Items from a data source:
[Start of section]
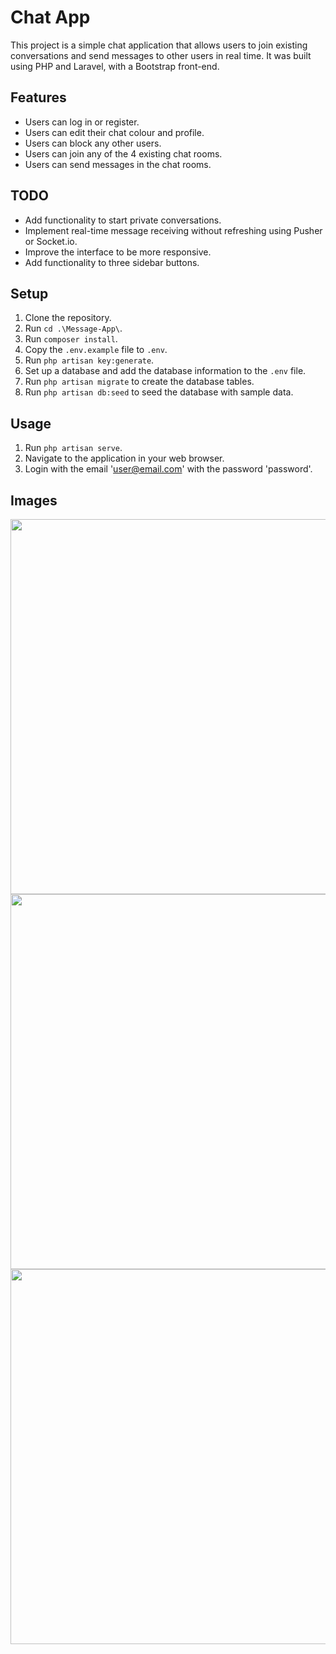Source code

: # Chat App

This project is a simple chat application that allows users to join existing conversations and send messages to other users in real time. It was built using PHP and Laravel, with a Bootstrap front-end.

## Features

- Users can log in or register.
- Users can edit their chat colour and profile.
- Users can block any other users.
- Users can join any of the 4 existing chat rooms.
- Users can send messages in the chat rooms.

## TODO

- Add functionality to start private conversations.
- Implement real-time message receiving without refreshing using Pusher or Socket.io.
- Improve the interface to be more responsive.
- Add functionality to three sidebar buttons.

## Setup

1. Clone the repository.
2. Run `cd .\Message-App\`.
3. Run `composer install`.
4. Copy the `.env.example` file to `.env`.
5. Run `php artisan key:generate`.
6. Set up a database and add the database information to the `.env` file.
7. Run `php artisan migrate` to create the database tables.
8. Run `php artisan db:seed` to seed the database with sample data.

## Usage

1. Run `php artisan serve`.
2. Navigate to the application in your web browser.
3. Login with the email 'user@email.com' with the password 'password'.

## Images

<img src="https://i.imgur.com/T9qVsEV.png"  width="600">

<img src="https://i.imgur.com/w7T4MCK.png"  width="600">

<img src="https://i.imgur.com/GSNYLZG.png"  width="600">
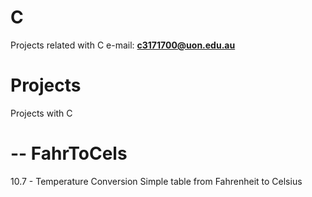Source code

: # C
Projects related with C
e-mail: <b><c3171700@uon.edu.au></b>

# Projects
Projects with C
# -- FahrToCels
10.7 - Temperature Conversion
Simple table from Fahrenheit to Celsius
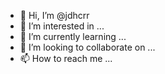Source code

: - 👋 Hi, I’m @jdhcrr
- 👀 I’m interested in ...
- 🌱 I’m currently learning ...
- 💞️ I’m looking to collaborate on ...
- 📫 How to reach me ...

<!---
jdhcrr/jdhcrr is a ✨ special ✨ repository because its `README.md` (this file) appears on your GitHub profile.
You can click the Preview link to take a look at your changes.
--->

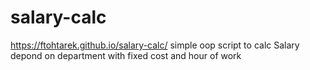 # salary-calc
https://ftohtarek.github.io/salary-calc/
simple oop script to calc Salary depond on department with fixed cost and hour of work
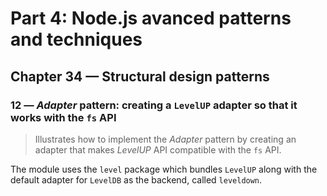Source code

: # Part 4: Node.js avanced patterns and techniques
## Chapter 34 &mdash; Structural design patterns
### 12 &mdash; *Adapter* pattern: creating a `LevelUP` adapter so that it works with the `fs` API
> Illustrates how to implement the *Adapter* pattern by creating an adapter that makes *LevelUP* API compatible with the `fs` API. 

The module uses the `level` package which bundles `LevelUP` along with the default adapter for `LevelDB` as the backend, called `leveldown`.
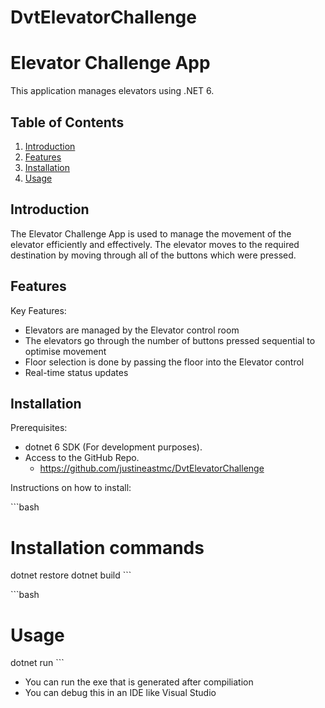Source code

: # DvtElevatorChallenge

# Elevator Challenge App
 
This application manages elevators using .NET 6.
 
## Table of Contents
 
1. [Introduction](#introduction)
2. [Features](#features)
3. [Installation](#installation)
4. [Usage](#usage)
 
## Introduction
 
The Elevator Challenge App is used to manage the movement of the elevator efficiently and effectively. The elevator moves to the required destination by moving through all of the buttons which were pressed.
 
## Features
 
Key Features:
- Elevators are managed by the Elevator control room
- The elevators go through the number of buttons pressed sequential to optimise movement
- Floor selection is done by passing the floor into the Elevator control
- Real-time status updates
 
## Installation
 
Prerequisites:
- dotnet 6 SDK (For development purposes).
- Access to the GitHub Repo.
	- https://github.com/justineastmc/DvtElevatorChallenge

Instructions on how to install:
 
\`\`\`bash
# Installation commands
dotnet restore
dotnet build
\`\`\`
 
 
\`\`\`bash
# Usage
dotnet run
\`\`\`
- You can run the exe that is generated after compiliation
- You can debug this in an IDE like Visual Studio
[End of section]
Copy all of the data word for word, and keep the pictures out of it.

- Finished exercise
Source code

: # Chat App

This project is a simple chat application that allows users to join existing conversations and send messages to other users in real time. It was built using PHP and Laravel, with a Bootstrap front-end.

## Features

- Users can log in or register.
- Users can edit their chat colour and profile.
- Users can block any other users.
- Users can join any of the 4 existing chat rooms.
- Users can send messages in the chat rooms.

## TODO

- Add functionality to start private conversations.
- Implement real-time message receiving without refreshing using Pusher or Socket.io.
- Improve the interface to be more responsive.
- Add functionality to three sidebar buttons.

## Setup

1. Clone the repository.
2. Run `cd .\Message-App\`.
3. Run `composer install`.
4. Copy the `.env.example` file to `.env`.
5. Run `php artisan key:generate`.
6. Set up a database and add the database information to the `.env` file.
7. Run `php artisan migrate` to create the database tables.
8. Run `php artisan db:seed` to seed the database with sample data.

## Usage

1. Run `php artisan serve`.
2. Navigate to the application in your web browser.
3. Login with the email 'user@email.com' with the password 'password'.

## Images

<img src="https://i.imgur.com/T9qVsEV.png"  width="600">

<img src="https://i.imgur.com/w7T4MCK.png"  width="600">

<img src="https://i.imgur.com/GSNYLZG.png"  width="600">
Source code

: # C
Projects related with C
e-mail: <b><c3171700@uon.edu.au></b>

# Projects
Projects with C
# -- FahrToCels
10.7 - Temperature Conversion
Simple table from Fahrenheit to Celsius
Source code

: - 👋 Hi, I’m @jdhcrr
- 👀 I’m interested in ...
- 🌱 I’m currently learning ...
- 💞️ I’m looking to collaborate on ...
- 📫 How to reach me ...

<!---
jdhcrr/jdhcrr is a ✨ special ✨ repository because its `README.md` (this file) appears on your GitHub profile.
You can click the Preview link to take a look at your changes.
--->

 # salary-calc
https://ftohtarek.github.io/salary-calc/
simple oop script to calc Salary depond on department with fixed cost and hour of work
Source code

: # Part 4: Node.js avanced patterns and techniques
## Chapter 34 &mdash; Structural design patterns
### 12 &mdash; *Adapter* pattern: creating a `LevelUP` adapter so that it works with the `fs` API
> Illustrates how to implement the *Adapter* pattern by creating an adapter that makes *LevelUP* API compatible with the `fs` API. 

The module uses the `level` package which bundles `LevelUP` along with the default adapter for `LevelDB` as the backend, called `leveldown`.
Source code

: # DvtElevatorChallenge

# Elevator Challenge App
 
This application manages elevators using .NET 6.
 
## Table of Contents
 
1. [Introduction](#introduction)
2. [Features](#features)
3. [Installation](#installation)
4. [Usage](#usage)
 
## Introduction
 
The Elevator Challenge App is used to manage the movement of the elevator efficiently and effectively. The elevator moves to the required destination by moving through all of the buttons which were pressed.
 
## Features
 
Key Features:
- Elevators are managed by the Elevator control room
- The elevators go through the number of buttons pressed sequential to optimise movement
- Floor selection is done by passing the floor into the Elevator control
- Real-time status updates
 
## Installation
 
Prerequisites:
- dotnet 6 SDK (For development purposes).
- Access to the GitHub Repo.
	- https://github.com/justineastmc/DvtElevatorChallenge

Instructions on how to install:
 
\`\`\`bash
# Installation commands
dotnet restore
dotnet build
\`\`\`
 
 
\`\`\`bash
# Usage
dotnet run
\`\`\`
- You can run the exe that is generated after compiliation
- You can debug this in an IDE like Visual Studio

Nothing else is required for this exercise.